Records for the exercise ::

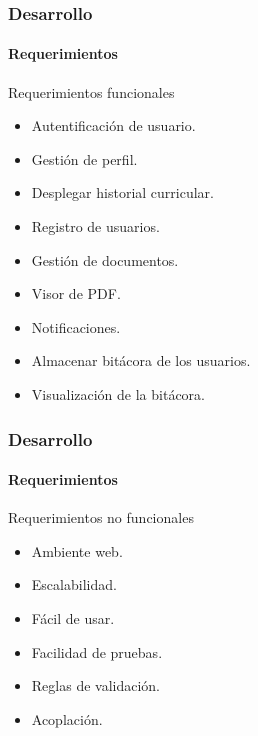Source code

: \documentclass{beamer}
\begin{document}
\begin{frame}
\frametitle{Desarrollo}
\framesubtitle{Requerimientos}

    \begin{block}{Requerimientos funcionales}
    	\begin{itemize}
    		\item<1-> Autentificación de usuario.
    		\item<2-> Gestión de perfil.
    		\item<3-|alert@10> Desplegar historial curricular.
    		\item<4-> Registro de usuarios.
    		\item<5-|alert@10> Gestión de documentos.
    		\item<6-> Visor de PDF.
    		\item<7-> Notificaciones.
    		\item<8-> Almacenar bitácora de los usuarios.
    		\item<9-> Visualización de la bitácora.
    		
    	\end{itemize}
	\end{block}     
\end{frame}

\begin{frame}
\frametitle{Desarrollo}
\framesubtitle{Requerimientos}

    \begin{block}{Requerimientos no  funcionales}
    	\begin{itemize}
    		\item<1-> Ambiente web.
    		\item<2-> Escalabilidad.
    		\item<3-> Fácil de usar.
    		\item<4-> Facilidad de pruebas.
    		\item<5-> Reglas de validación.
    		\item<6-> Acoplación.
    		
    	\end{itemize}
	\end{block}     
\end{frame}



\end{document}
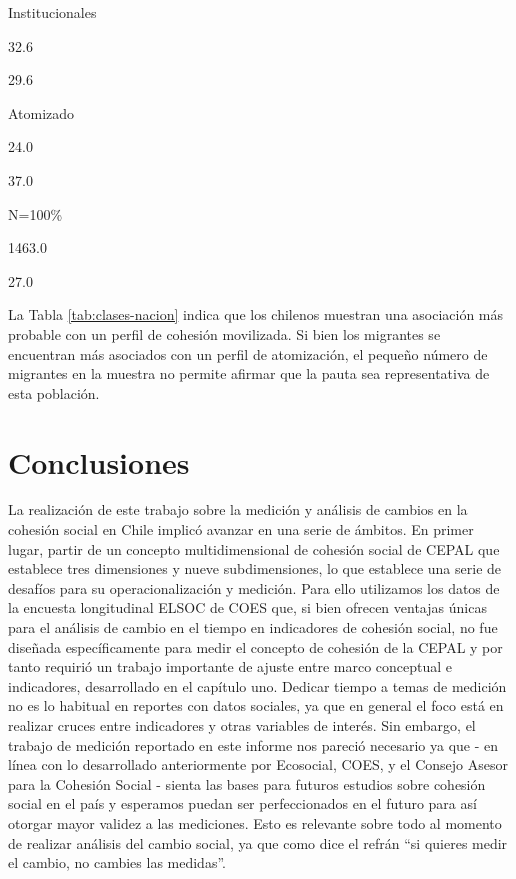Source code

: \documentclass[
  12pt,
]{book}
\begin{document}
Institucionales

32.6

29.6

Atomizado

24.0

37.0

N=100\%

1463.0

27.0

La Tabla \ref{tab:clases-nacion} indica que los chilenos muestran una asociación más probable con un perfil de cohesión movilizada. Si bien los migrantes se encuentran más asociados con un perfil de atomización, el pequeño número de migrantes en la muestra no permite afirmar que la pauta sea representativa de esta población.

\hypertarget{conclusiones}{%
\chapter*{Conclusiones}\label{conclusiones}}

La realización de este trabajo sobre la medición y análisis de cambios en la cohesión social en Chile implicó avanzar en una serie de ámbitos. En primer lugar, partir de un concepto multidimensional de cohesión social de CEPAL que establece tres dimensiones y nueve subdimensiones, lo que establece una serie de desafíos para su operacionalización y medición. Para ello utilizamos los datos de la encuesta longitudinal ELSOC de COES que, si bien ofrecen ventajas únicas para el análisis de cambio en el tiempo en indicadores de cohesión social, no fue diseñada específicamente para medir el concepto de cohesión de la CEPAL y por tanto requirió un trabajo importante de ajuste entre marco conceptual e indicadores, desarrollado en el capítulo uno. Dedicar tiempo a temas de medición no es lo habitual en reportes con datos sociales, ya que en general el foco está en realizar cruces entre indicadores y otras variables de interés. Sin embargo, el trabajo de medición reportado en este informe nos pareció necesario ya que - en línea con lo desarrollado anteriormente por Ecosocial, COES, y el Consejo Asesor para la Cohesión Social - sienta las bases para futuros estudios sobre cohesión social en el país y esperamos puedan ser perfeccionados en el futuro para así otorgar mayor validez a las mediciones. Esto es relevante sobre todo al momento de realizar análisis del cambio social, ya que como dice el refrán ``si quieres medir el cambio, no cambies las medidas''.
\end{document}

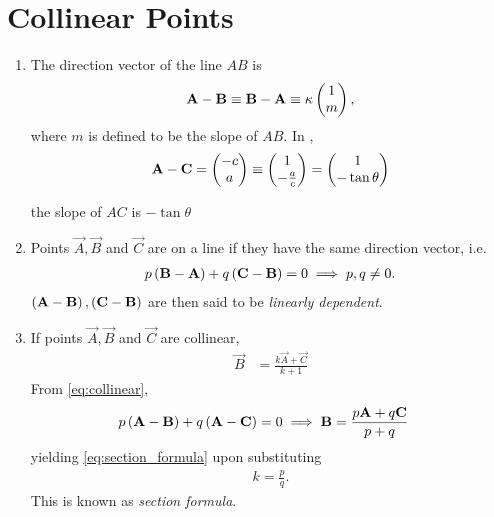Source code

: \section{Collinear Points}
\begin{enumerate}[label=\thesection.\arabic*.,ref=\thesection.\theenumi]
\item The direction vector of the line $AB$ is
\begin{align}
	\mathbf{A}-
	\mathbf{B} \equiv
	\mathbf{B}-
	\mathbf{A} \equiv \kappa \begin{pmatrix}1 \\ m\end{pmatrix},
\end{align}
where $m$ is defined to be the slope of $AB$.
	In 
, 
\begin{align}
\mathbf{A}-\mathbf{C}
	=  \begin{pmatrix}-c \\ a\end{pmatrix} \equiv \begin{pmatrix}1 \\ -\frac{a}{c}\end{pmatrix} = \begin{pmatrix}1 \\ -\tan \theta\end{pmatrix}
\end{align}

		the slope of $AC$ is $-\tan \theta$
  \item Points $\vec{A},\vec{B}$ and $\vec{C}$ are on a line  if they have the same direction vector, i.e.
\begin{align}
	  \label{eq:collinear}
	p\brak{\vec{B}-\vec{A}}
	+ q\brak{\vec{C}-\vec{B}} = 0
	\implies p, q \ne 0.
\end{align}
	$\left(\mathbf{A}-\mathbf{B}\right),
	 \left(\mathbf{C}-\mathbf{B}\right)$
		are then said to be {\em linearly dependent}.
		\item If points $\vec{A}, \vec{B}$ and $\vec{C}$ are collinear, 
  \begin{align}
	  \vec{B}&= \frac{k\vec{A}+ \vec{C}}{k+1}
	  \label{eq:section_formula}
  \end{align}
  \solution From  
	  \eqref{eq:collinear},
	\begin{align}
	p\left(\mathbf{A}-\mathbf{B}\right)
		+ q\left(\mathbf{A}-\mathbf{C}\right) &= 0
		\implies \mathbf{B} = \frac{p\mathbf{A}+q\mathbf{C}}{p+q}
\end{align}
yielding 
	  \eqref{eq:section_formula}
	  upon substituting
\begin{align}
	k = \frac{p}{q}.
\end{align}
		This is known as {\em section formula}.


\end{enumerate}
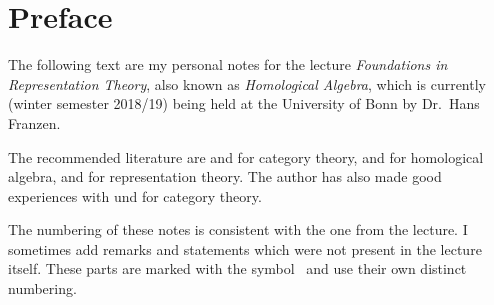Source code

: \chapter{Preface}

The following text are my personal notes for the lecture \emph{Foundations in Representation Theory}, also known as \emph{Homological Algebra}, which is currently (winter semester 2018/19) being held at the University of Bonn by Dr.\ Hans Franzen.

The recommended literature are \cite{Working} and \cite{Schubert} for category theory, \cite[Chapter~1]{SheavesManifolds} and \cite{Weibel} for homological algebra, and \cite{Elements} for representation theory.
The author has also made good experiences with \cite{BasicCategory} und \cite{Brandenburg} for category theory.

The numbering of these notes is consistent with the one from the lecture.
I sometimes add remarks and statements which were not present in the lecture itself.
These parts are marked with the symbol~\textsuperscript{\extrasymbol} and use their own distinct numbering.




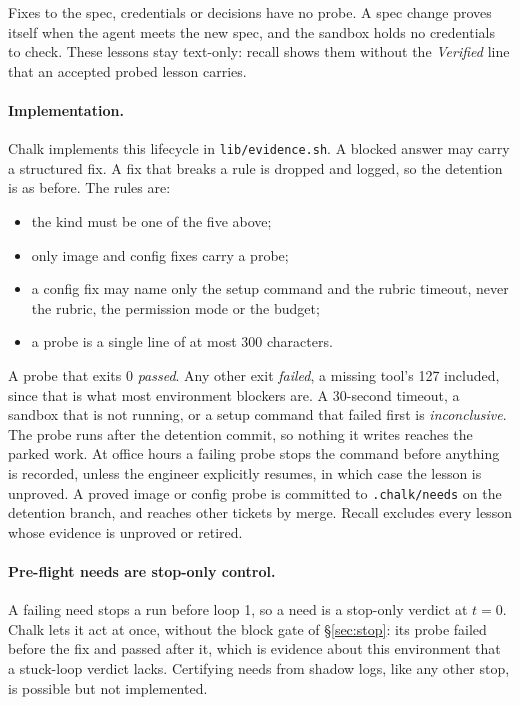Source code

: \documentclass[11pt]{article}
\theoremstyle{remark}
\begin{document}
Fixes to the spec, credentials or decisions have no probe. A spec change proves itself when the agent meets the new spec, and the sandbox holds no credentials to check. These lessons stay text-only: recall shows them without the \emph{Verified} line that an accepted probed lesson carries.

\paragraph{Implementation.}
Chalk implements this lifecycle in \texttt{lib/evidence.sh}. A blocked answer may carry a structured fix. A fix that breaks a rule is dropped and logged, so the detention is as before. The rules are:
\begin{itemize}[leftmargin=*,nosep]
\item the kind must be one of the five above;
\item only image and config fixes carry a probe;
\item a config fix may name only the setup command and the rubric timeout, never the rubric, the permission mode or the budget;
\item a probe is a single line of at most 300 characters.
\end{itemize}
A probe that exits 0 \emph{passed}. Any other exit \emph{failed}, a missing tool's 127 included, since that is what most environment blockers are. A 30-second timeout, a sandbox that is not running, or a setup command that failed first is \emph{inconclusive}. The probe runs after the detention commit, so nothing it writes reaches the parked work. At office hours a failing probe stops the command before anything is recorded, unless the engineer explicitly resumes, in which case the lesson is unproved. A proved image or config probe is committed to \texttt{.chalk/needs} on the detention branch, and reaches other tickets by merge. Recall excludes every lesson whose evidence is unproved or retired.

\paragraph{Pre-flight needs are stop-only control.}
A failing need stops a run before loop 1, so a need is a stop-only verdict at $t=0$. Chalk lets it act at once, without the block gate of \S\ref{sec:stop}: its probe failed before the fix and passed after it, which is evidence about this environment that a stuck-loop verdict lacks. Certifying needs from shadow logs, like any other stop, is possible but not implemented.
\end{document}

Problem :: Drop the pictures and give every line above again exactly.

Solution to the problem ::
Source code

: \documentclass{beamer}
\begin{document}
\begin{frame}
\frametitle{Desarrollo}
\framesubtitle{Requerimientos}

    \begin{block}{Requerimientos funcionales}
    	\begin{itemize}
    		\item<1-> Autentificación de usuario.
    		\item<2-> Gestión de perfil.
    		\item<3-|alert@10> Desplegar historial curricular.
    		\item<4-> Registro de usuarios.
    		\item<5-|alert@10> Gestión de documentos.
    		\item<6-> Visor de PDF.
    		\item<7-> Notificaciones.
    		\item<8-> Almacenar bitácora de los usuarios.
    		\item<9-> Visualización de la bitácora.
    		
    	\end{itemize}
	\end{block}     
\end{frame}

\begin{frame}
\frametitle{Desarrollo}
\framesubtitle{Requerimientos}

    \begin{block}{Requerimientos no  funcionales}
    	\begin{itemize}
    		\item<1-> Ambiente web.
    		\item<2-> Escalabilidad.
    		\item<3-> Fácil de usar.
    		\item<4-> Facilidad de pruebas.
    		\item<5-> Reglas de validación.
    		\item<6-> Acoplación.
    		
    	\end{itemize}
	\end{block}     
\end{frame}



\end{document}
Source code

: \documentclass[
  12pt,
]{book}
\begin{document}
Institucionales

32.6

29.6

Atomizado

24.0

37.0

N=100\%

1463.0

27.0

La Tabla \ref{tab:clases-nacion} indica que los chilenos muestran una asociación más probable con un perfil de cohesión movilizada. Si bien los migrantes se encuentran más asociados con un perfil de atomización, el pequeño número de migrantes en la muestra no permite afirmar que la pauta sea representativa de esta población.

\hypertarget{conclusiones}{%
\chapter*{Conclusiones}\label{conclusiones}}

La realización de este trabajo sobre la medición y análisis de cambios en la cohesión social en Chile implicó avanzar en una serie de ámbitos. En primer lugar, partir de un concepto multidimensional de cohesión social de CEPAL que establece tres dimensiones y nueve subdimensiones, lo que establece una serie de desafíos para su operacionalización y medición. Para ello utilizamos los datos de la encuesta longitudinal ELSOC de COES que, si bien ofrecen ventajas únicas para el análisis de cambio en el tiempo en indicadores de cohesión social, no fue diseñada específicamente para medir el concepto de cohesión de la CEPAL y por tanto requirió un trabajo importante de ajuste entre marco conceptual e indicadores, desarrollado en el capítulo uno. Dedicar tiempo a temas de medición no es lo habitual en reportes con datos sociales, ya que en general el foco está en realizar cruces entre indicadores y otras variables de interés. Sin embargo, el trabajo de medición reportado en este informe nos pareció necesario ya que - en línea con lo desarrollado anteriormente por Ecosocial, COES, y el Consejo Asesor para la Cohesión Social - sienta las bases para futuros estudios sobre cohesión social en el país y esperamos puedan ser perfeccionados en el futuro para así otorgar mayor validez a las mediciones. Esto es relevante sobre todo al momento de realizar análisis del cambio social, ya que como dice el refrán ``si quieres medir el cambio, no cambies las medidas''.
\end{document}

Source code

: \section{Collinear Points}
\begin{enumerate}[label=\thesection.\arabic*.,ref=\thesection.\theenumi]
\item The direction vector of the line $AB$ is
\begin{align}
	\mathbf{A}-
	\mathbf{B} \equiv
	\mathbf{B}-
	\mathbf{A} \equiv \kappa \begin{pmatrix}1 \\ m\end{pmatrix},
\end{align}
where $m$ is defined to be the slope of $AB$.
	In 
, 
\begin{align}
\mathbf{A}-\mathbf{C}
	=  \begin{pmatrix}-c \\ a\end{pmatrix} \equiv \begin{pmatrix}1 \\ -\frac{a}{c}\end{pmatrix} = \begin{pmatrix}1 \\ -\tan \theta\end{pmatrix}
\end{align}

		the slope of $AC$ is $-\tan \theta$
  \item Points $\vec{A},\vec{B}$ and $\vec{C}$ are on a line  if they have the same direction vector, i.e.
\begin{align}
	  \label{eq:collinear}
	p\brak{\vec{B}-\vec{A}}
	+ q\brak{\vec{C}-\vec{B}} = 0
	\implies p, q \ne 0.
\end{align}
	$\left(\mathbf{A}-\mathbf{B}\right),
	 \left(\mathbf{C}-\mathbf{B}\right)$
		are then said to be {\em linearly dependent}.
		\item If points $\vec{A}, \vec{B}$ and $\vec{C}$ are collinear, 
  \begin{align}
	  \vec{B}&= \frac{k\vec{A}+ \vec{C}}{k+1}
	  \label{eq:section_formula}
  \end{align}
  \solution From  
	  \eqref{eq:collinear},
	\begin{align}
	p\left(\mathbf{A}-\mathbf{B}\right)
		+ q\left(\mathbf{A}-\mathbf{C}\right) &= 0
		\implies \mathbf{B} = \frac{p\mathbf{A}+q\mathbf{C}}{p+q}
\end{align}
yielding 
	  \eqref{eq:section_formula}
	  upon substituting
\begin{align}
	k = \frac{p}{q}.
\end{align}
		This is known as {\em section formula}.


\end{enumerate}
Source code

: \chapter{Preface}

The following text are my personal notes for the lecture \emph{Foundations in Representation Theory}, also known as \emph{Homological Algebra}, which is currently (winter semester 2018/19) being held at the University of Bonn by Dr.\ Hans Franzen.

The recommended literature are \cite{Working} and \cite{Schubert} for category theory, \cite[Chapter~1]{SheavesManifolds} and \cite{Weibel} for homological algebra, and \cite{Elements} for representation theory.
The author has also made good experiences with \cite{BasicCategory} und \cite{Brandenburg} for category theory.

The numbering of these notes is consistent with the one from the lecture.
I sometimes add remarks and statements which were not present in the lecture itself.
These parts are marked with the symbol~\textsuperscript{\extrasymbol} and use their own distinct numbering.




Source code

: \documentclass[11pt]{article}
\theoremstyle{remark}
\begin{document}
Fixes to the spec, credentials or decisions have no probe. A spec change proves itself when the agent meets the new spec, and the sandbox holds no credentials to check. These lessons stay text-only: recall shows them without the \emph{Verified} line that an accepted probed lesson carries.

\paragraph{Implementation.}
Chalk implements this lifecycle in \texttt{lib/evidence.sh}. A blocked answer may carry a structured fix. A fix that breaks a rule is dropped and logged, so the detention is as before. The rules are:
\begin{itemize}[leftmargin=*,nosep]
\item the kind must be one of the five above;
\item only image and config fixes carry a probe;
\item a config fix may name only the setup command and the rubric timeout, never the rubric, the permission mode or the budget;
\item a probe is a single line of at most 300 characters.
\end{itemize}
A probe that exits 0 \emph{passed}. Any other exit \emph{failed}, a missing tool's 127 included, since that is what most environment blockers are. A 30-second timeout, a sandbox that is not running, or a setup command that failed first is \emph{inconclusive}. The probe runs after the detention commit, so nothing it writes reaches the parked work. At office hours a failing probe stops the command before anything is recorded, unless the engineer explicitly resumes, in which case the lesson is unproved. A proved image or config probe is committed to \texttt{.chalk/needs} on the detention branch, and reaches other tickets by merge. Recall excludes every lesson whose evidence is unproved or retired.

\paragraph{Pre-flight needs are stop-only control.}
A failing need stops a run before loop 1, so a need is a stop-only verdict at $t=0$. Chalk lets it act at once, without the block gate of \S\ref{sec:stop}: its probe failed before the fix and passed after it, which is evidence about this environment that a stuck-loop verdict lacks. Certifying needs from shadow logs, like any other stop, is possible but not implemented.
\end{document}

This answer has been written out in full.